ABOUT THIS EXERCISE
Omitting the pictures, output all of the records precisely as written.

DATA RECORDS
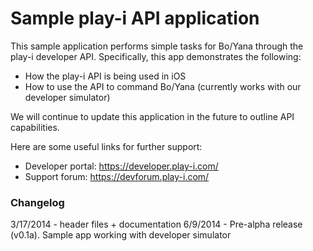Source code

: # Sample play-i API application
This sample application performs simple tasks for Bo/Yana through the play-i developer API. Specifically, this app demonstrates the following:
* How the play-i API is being used in iOS
* How to use the API to command Bo/Yana (currently works with our developer simulator)

We will continue to update this application in the future to outline API capabilities.

Here are some useful links for further support:
* Developer portal: https://developer.play-i.com/
* Support forum: https://devforum.play-i.com/

### Changelog
3/17/2014 - header files + documentation
6/9/2014 - Pre-alpha release (v0.1a).  Sample app working with developer simulator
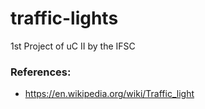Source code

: # traffic-lights
1st Project of uC II by the IFSC

### References:
* https://en.wikipedia.org/wiki/Traffic_light
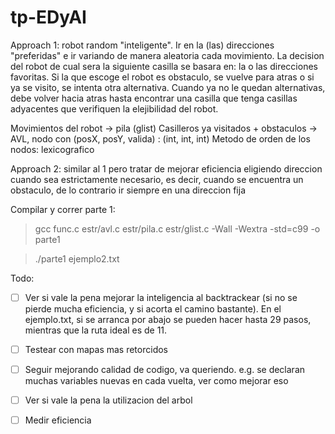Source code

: # tp-EDyAI

Approach 1: robot random "inteligente". Ir en la (las) direcciones "preferidas" e ir variando de manera aleatoria cada movimiento. La decision del robot de cual sera la siguiente casilla se basara en: la o las direcciones favoritas. Si la que escoge el robot es obstaculo, se vuelve para atras o si ya se visito, se intenta otra alternativa. Cuando ya no le quedan alternativas, debe volver hacia atras hasta encontrar una casilla que tenga casillas adyacentes que verifiquen la elejibilidad del robot.

Movimientos del robot -> pila (glist)
Casilleros ya visitados + obstaculos -> AVL, nodo con (posX, posY, valida) : (int, int, int)
Metodo de orden de los nodos: lexicografico

Approach 2: similar al 1 pero tratar de mejorar eficiencia eligiendo direccion cuando sea estrictamente necesario, es decir, cuando se encuentra un obstaculo, de lo contrario ir siempre en una direccion fija

Compilar y correr parte 1:

> gcc func.c estr/avl.c estr/pila.c estr/glist.c -Wall -Wextra -std=c99 -o parte1

> ./parte1 ejemplo2.txt

Todo:

- [ ] Ver si vale la pena mejorar la inteligencia al backtrackear (si no se pierde mucha eficiencia, y si acorta el camino bastante). En el ejemplo.txt, si se arranca por abajo se pueden hacer hasta 29 pasos, mientras que la ruta ideal es de 11.

- [ ] Testear con mapas mas retorcidos

- [ ] Seguir mejorando calidad de codigo, va queriendo. e.g. se declaran muchas variables nuevas en cada vuelta, ver como mejorar eso

- [ ] Ver si vale la pena la utilizacion del arbol

- [ ] Medir eficiencia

EXPECTED ANSWER
Source code

: # Sample play-i API application
This sample application performs simple tasks for Bo/Yana through the play-i developer API. Specifically, this app demonstrates the following:
* How the play-i API is being used in iOS
* How to use the API to command Bo/Yana (currently works with our developer simulator)

We will continue to update this application in the future to outline API capabilities.

Here are some useful links for further support:
* Developer portal: https://developer.play-i.com/
* Support forum: https://devforum.play-i.com/

### Changelog
3/17/2014 - header files + documentation
6/9/2014 - Pre-alpha release (v0.1a).  Sample app working with developer simulator
Source code

: # traffic-lights
1st Project of uC II by the IFSC

### References:
* https://en.wikipedia.org/wiki/Traffic_light
Source code

: # tp-EDyAI

Approach 1: robot random "inteligente". Ir en la (las) direcciones "preferidas" e ir variando de manera aleatoria cada movimiento. La decision del robot de cual sera la siguiente casilla se basara en: la o las direcciones favoritas. Si la que escoge el robot es obstaculo, se vuelve para atras o si ya se visito, se intenta otra alternativa. Cuando ya no le quedan alternativas, debe volver hacia atras hasta encontrar una casilla que tenga casillas adyacentes que verifiquen la elejibilidad del robot.

Movimientos del robot -> pila (glist)
Casilleros ya visitados + obstaculos -> AVL, nodo con (posX, posY, valida) : (int, int, int)
Metodo de orden de los nodos: lexicografico

Approach 2: similar al 1 pero tratar de mejorar eficiencia eligiendo direccion cuando sea estrictamente necesario, es decir, cuando se encuentra un obstaculo, de lo contrario ir siempre en una direccion fija

Compilar y correr parte 1:

> gcc func.c estr/avl.c estr/pila.c estr/glist.c -Wall -Wextra -std=c99 -o parte1

> ./parte1 ejemplo2.txt

Todo:

- [ ] Ver si vale la pena mejorar la inteligencia al backtrackear (si no se pierde mucha eficiencia, y si acorta el camino bastante). En el ejemplo.txt, si se arranca por abajo se pueden hacer hasta 29 pasos, mientras que la ruta ideal es de 11.

- [ ] Testear con mapas mas retorcidos

- [ ] Seguir mejorando calidad de codigo, va queriendo. e.g. se declaran muchas variables nuevas en cada vuelta, ver como mejorar eso

- [ ] Ver si vale la pena la utilizacion del arbol

- [ ] Medir eficiencia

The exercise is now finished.